*Given information*.
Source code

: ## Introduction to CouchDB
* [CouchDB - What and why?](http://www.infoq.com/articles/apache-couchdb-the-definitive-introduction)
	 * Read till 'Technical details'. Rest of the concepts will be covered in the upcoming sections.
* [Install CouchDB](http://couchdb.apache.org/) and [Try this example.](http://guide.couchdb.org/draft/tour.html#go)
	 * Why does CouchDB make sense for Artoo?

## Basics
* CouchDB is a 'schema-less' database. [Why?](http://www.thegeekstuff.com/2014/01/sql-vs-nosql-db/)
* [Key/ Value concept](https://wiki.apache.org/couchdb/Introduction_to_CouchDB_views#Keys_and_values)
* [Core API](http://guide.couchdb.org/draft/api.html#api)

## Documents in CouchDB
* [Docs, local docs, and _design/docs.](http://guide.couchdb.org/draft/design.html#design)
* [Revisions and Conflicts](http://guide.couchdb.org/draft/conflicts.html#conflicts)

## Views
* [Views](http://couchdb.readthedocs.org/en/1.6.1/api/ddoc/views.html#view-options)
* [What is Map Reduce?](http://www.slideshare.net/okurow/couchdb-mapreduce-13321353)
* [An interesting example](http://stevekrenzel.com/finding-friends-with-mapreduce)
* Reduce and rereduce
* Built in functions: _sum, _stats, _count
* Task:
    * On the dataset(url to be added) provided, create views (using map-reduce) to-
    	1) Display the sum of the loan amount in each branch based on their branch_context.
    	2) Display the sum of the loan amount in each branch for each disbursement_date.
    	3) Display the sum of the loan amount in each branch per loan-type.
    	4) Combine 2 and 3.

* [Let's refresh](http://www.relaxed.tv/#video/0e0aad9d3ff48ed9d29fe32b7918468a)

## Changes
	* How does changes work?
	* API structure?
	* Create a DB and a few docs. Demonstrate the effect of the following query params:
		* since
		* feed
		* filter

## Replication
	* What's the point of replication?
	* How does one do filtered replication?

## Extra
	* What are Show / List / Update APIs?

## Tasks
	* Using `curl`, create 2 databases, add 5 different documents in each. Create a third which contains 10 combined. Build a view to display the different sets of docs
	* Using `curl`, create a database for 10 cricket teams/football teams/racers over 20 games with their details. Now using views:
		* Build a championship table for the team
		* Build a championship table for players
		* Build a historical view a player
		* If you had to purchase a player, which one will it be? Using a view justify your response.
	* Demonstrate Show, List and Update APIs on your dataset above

*Problem to solve*.
Scan the records above for the string "will", and copy every line where it turns up.

*Task result*.
	 * Read till 'Technical details'. Rest of the concepts will be covered in the upcoming sections.
		* If you had to purchase a player, which one will it be? Using a view justify your response.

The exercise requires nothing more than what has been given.